L'oro ha battuto tutti i record storici e il suo prezzo è salito da 2.624 dollari all'inizio del 2025 a più di 5.500 dollari l'oncia nel corso dell'anno. 29 gennaio 2026, il che rappresenta uno sbalorditivo aumento di oltre 100 % e la più alta produzione annuale di questo metallo dal 1979. Sebbene il giorno successivo il prezzo dell'oro sia sceso di 10% a 4.880 dollari l'oncia, l'oro mantiene la sua posizione più forte di sempre. Anche dopo il calo, il prezzo dell'oro per oncia è aumentato di 74% in un solo anno. Il prezzo dell'argento è più che raddoppiato, superando per la prima volta nella storia la soglia dei 118 dollari l'oncia. In seguito è sceso di 26 % in un giorno, ma l'argento ha comunque mantenuto il suo prezzo di 85 dollari per oncia. Quando i metalli preziosi salgono così bruscamente, la storia ci insegna a prestare attenzione: tali aumenti spesso precedono o coincidono con grandi conflitti geopolitici.
La relazione tra metalli preziosi e instabilità geopolitica è ben documentata. Nel corso della storia, l'oro è stato al servizio dell'umanità come il rifugio più sicuro in tempi di crisi. Quando la crisi finanziaria ha colpito nel 2008, l'oro si è apprezzato di 25 %. Durante la pandemia COVID-19 del 2020, si è registrato un aumento di 30 %. Questi schemi si ripetono perché l'oro rappresenta qualcosa di fondamentale: una riserva di valore indipendente da qualsiasi governo, valuta o sistema finanziario.
Ma il rialzo odierno è diverso e più preoccupante. A differenza dei precedenti aumenti guidati da eventi, l'attuale rialzo è dovuto a ciò che gli analisti chiamano „paura multidimensionale“. La guerra in Ucraina è giunta al quarto anno e non c'è alcuna soluzione in vista. Le tensioni tra Israele e Iran si stanno intensificando drammaticamente e le forze navali statunitensi si stanno ammassando nella regione. Le guerre commerciali tra le principali potenze minacciano le catene di approvvigionamento globali. Nel frattempo, Le banche centrali di tutto il mondo stanno vendendo in massa i Treasury statunitensi e acquistando oro in quantità record., segnalando un cambiamento fondamentale nel modo in cui le nazioni percepiscono la sicurezza monetaria.
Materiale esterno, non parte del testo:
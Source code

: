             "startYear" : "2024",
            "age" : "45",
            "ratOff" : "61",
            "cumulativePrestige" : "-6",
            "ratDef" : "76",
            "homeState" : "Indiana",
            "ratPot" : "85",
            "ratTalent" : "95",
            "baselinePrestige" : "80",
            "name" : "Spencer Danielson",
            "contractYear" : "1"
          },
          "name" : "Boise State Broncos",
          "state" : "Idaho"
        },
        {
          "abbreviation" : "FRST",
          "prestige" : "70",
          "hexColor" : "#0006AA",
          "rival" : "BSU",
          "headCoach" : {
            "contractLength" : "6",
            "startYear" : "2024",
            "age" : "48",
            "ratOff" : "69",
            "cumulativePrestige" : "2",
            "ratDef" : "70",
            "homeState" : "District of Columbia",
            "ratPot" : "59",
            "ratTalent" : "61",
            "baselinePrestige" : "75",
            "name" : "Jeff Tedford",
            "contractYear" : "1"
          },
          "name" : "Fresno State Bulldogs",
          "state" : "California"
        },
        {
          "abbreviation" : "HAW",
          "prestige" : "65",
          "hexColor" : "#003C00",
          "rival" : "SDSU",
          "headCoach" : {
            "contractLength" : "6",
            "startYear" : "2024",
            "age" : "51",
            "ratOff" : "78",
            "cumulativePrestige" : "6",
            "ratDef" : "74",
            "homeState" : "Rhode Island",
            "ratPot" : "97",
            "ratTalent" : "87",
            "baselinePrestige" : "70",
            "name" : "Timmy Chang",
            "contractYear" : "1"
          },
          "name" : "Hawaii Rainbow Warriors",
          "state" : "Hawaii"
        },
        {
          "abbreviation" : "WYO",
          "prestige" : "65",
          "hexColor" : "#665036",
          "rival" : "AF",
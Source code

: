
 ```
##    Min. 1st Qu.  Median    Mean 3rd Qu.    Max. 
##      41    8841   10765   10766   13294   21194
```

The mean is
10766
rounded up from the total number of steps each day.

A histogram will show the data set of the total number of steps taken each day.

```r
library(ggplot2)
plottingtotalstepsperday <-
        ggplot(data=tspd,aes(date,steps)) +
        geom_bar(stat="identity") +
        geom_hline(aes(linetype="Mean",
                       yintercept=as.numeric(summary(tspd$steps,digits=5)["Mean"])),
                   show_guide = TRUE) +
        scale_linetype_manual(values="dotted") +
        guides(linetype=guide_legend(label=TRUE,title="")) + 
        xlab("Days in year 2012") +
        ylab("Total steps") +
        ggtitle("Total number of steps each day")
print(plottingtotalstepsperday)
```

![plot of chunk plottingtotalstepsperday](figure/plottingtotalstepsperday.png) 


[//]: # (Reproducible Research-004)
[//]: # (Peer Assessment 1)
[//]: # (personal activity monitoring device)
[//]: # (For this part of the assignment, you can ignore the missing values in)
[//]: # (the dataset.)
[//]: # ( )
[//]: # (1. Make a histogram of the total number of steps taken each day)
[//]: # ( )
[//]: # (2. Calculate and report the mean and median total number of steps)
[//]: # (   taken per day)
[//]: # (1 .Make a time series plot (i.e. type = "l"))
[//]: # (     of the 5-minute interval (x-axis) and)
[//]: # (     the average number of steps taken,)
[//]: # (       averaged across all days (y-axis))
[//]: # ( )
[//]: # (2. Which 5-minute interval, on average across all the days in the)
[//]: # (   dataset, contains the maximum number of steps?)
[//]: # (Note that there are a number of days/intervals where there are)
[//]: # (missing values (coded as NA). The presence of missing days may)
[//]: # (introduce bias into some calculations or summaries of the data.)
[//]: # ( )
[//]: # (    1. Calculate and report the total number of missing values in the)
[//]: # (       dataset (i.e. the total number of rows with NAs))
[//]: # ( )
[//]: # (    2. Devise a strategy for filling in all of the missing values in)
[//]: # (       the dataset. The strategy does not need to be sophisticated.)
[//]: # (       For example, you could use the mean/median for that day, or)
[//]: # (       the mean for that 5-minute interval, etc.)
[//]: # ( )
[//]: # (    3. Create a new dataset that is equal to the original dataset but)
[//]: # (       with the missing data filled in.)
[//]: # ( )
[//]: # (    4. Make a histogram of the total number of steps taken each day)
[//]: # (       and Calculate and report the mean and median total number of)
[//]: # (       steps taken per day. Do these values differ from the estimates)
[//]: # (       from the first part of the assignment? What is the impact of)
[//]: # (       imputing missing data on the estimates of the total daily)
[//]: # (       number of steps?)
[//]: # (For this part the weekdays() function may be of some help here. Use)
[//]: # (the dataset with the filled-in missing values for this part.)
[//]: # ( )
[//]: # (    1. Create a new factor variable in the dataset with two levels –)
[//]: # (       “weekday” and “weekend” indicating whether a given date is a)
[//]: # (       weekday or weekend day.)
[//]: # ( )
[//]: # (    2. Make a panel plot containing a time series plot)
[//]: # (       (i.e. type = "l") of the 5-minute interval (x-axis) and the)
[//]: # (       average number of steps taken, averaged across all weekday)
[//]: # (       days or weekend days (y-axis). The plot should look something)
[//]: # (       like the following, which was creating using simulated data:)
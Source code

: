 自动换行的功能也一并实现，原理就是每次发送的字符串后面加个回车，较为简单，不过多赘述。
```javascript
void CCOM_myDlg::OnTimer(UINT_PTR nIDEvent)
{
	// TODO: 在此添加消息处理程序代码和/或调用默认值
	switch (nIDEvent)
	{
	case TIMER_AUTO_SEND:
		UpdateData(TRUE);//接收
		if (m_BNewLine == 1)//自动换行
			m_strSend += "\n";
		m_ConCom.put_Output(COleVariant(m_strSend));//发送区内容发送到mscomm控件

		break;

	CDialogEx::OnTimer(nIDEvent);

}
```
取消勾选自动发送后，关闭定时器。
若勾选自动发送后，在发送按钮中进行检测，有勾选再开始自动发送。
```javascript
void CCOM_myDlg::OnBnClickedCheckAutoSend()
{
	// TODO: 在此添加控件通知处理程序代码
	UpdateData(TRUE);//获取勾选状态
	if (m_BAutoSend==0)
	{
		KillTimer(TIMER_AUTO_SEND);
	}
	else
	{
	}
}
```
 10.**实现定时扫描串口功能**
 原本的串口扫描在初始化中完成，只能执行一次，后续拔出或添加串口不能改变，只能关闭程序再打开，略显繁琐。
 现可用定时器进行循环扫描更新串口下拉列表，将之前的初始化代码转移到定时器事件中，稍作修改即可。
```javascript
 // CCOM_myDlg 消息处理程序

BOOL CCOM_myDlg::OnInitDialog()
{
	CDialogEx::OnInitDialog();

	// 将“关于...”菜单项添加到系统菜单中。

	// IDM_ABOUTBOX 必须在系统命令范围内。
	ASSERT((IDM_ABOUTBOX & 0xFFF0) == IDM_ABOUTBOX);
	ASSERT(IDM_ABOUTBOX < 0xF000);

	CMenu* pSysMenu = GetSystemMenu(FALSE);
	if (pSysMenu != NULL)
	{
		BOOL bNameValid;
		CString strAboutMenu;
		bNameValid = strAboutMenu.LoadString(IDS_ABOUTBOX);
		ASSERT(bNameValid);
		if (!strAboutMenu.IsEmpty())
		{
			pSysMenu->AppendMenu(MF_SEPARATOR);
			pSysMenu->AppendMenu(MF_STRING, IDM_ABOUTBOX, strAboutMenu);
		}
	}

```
La domanda che assilla ogni investitore è: Siamo vicini alla guerra? La risposta onesta è che le superpotenze sono già impegnate in varie forme di conflitto - guerre economiche, cibernetiche e per procura. L'aumento coordinato senza precedenti dei prezzi di metalli preziosi come oro, argento, platino e palladio suggerisce che gli investitori istituzionali si stanno preparando a scenari in cui i sistemi finanziari tradizionali potrebbero subire forti pressioni.
Per gli investitori e il pubblico in generale, il messaggio è chiaro: i metalli preziosi inviano un segnale di allarme. Questo non significa che un conflitto militare globale sia inevitabile, ma suggerisce che gli investitori intelligenti si stanno preparando a un'incertezza senza precedenti. Il forte aumento dei prezzi dell'oro e dell'argento riflette non solo le attuali tensioni, ma anche la crescente consapevolezza che l'ordine internazionale post-Guerra Fredda sta subendo la trasformazione più significativa degli ultimi decenni. In questi tempi, il ruolo secolare dell'oro come copertura contro le crisi rimane più che mai attuale.
gnews.cz - GH
Fonti dei dati: Yahoo Finance, Goldman Sachs Research, JPMorgan Commodities Analysis, Bank of America Global Research.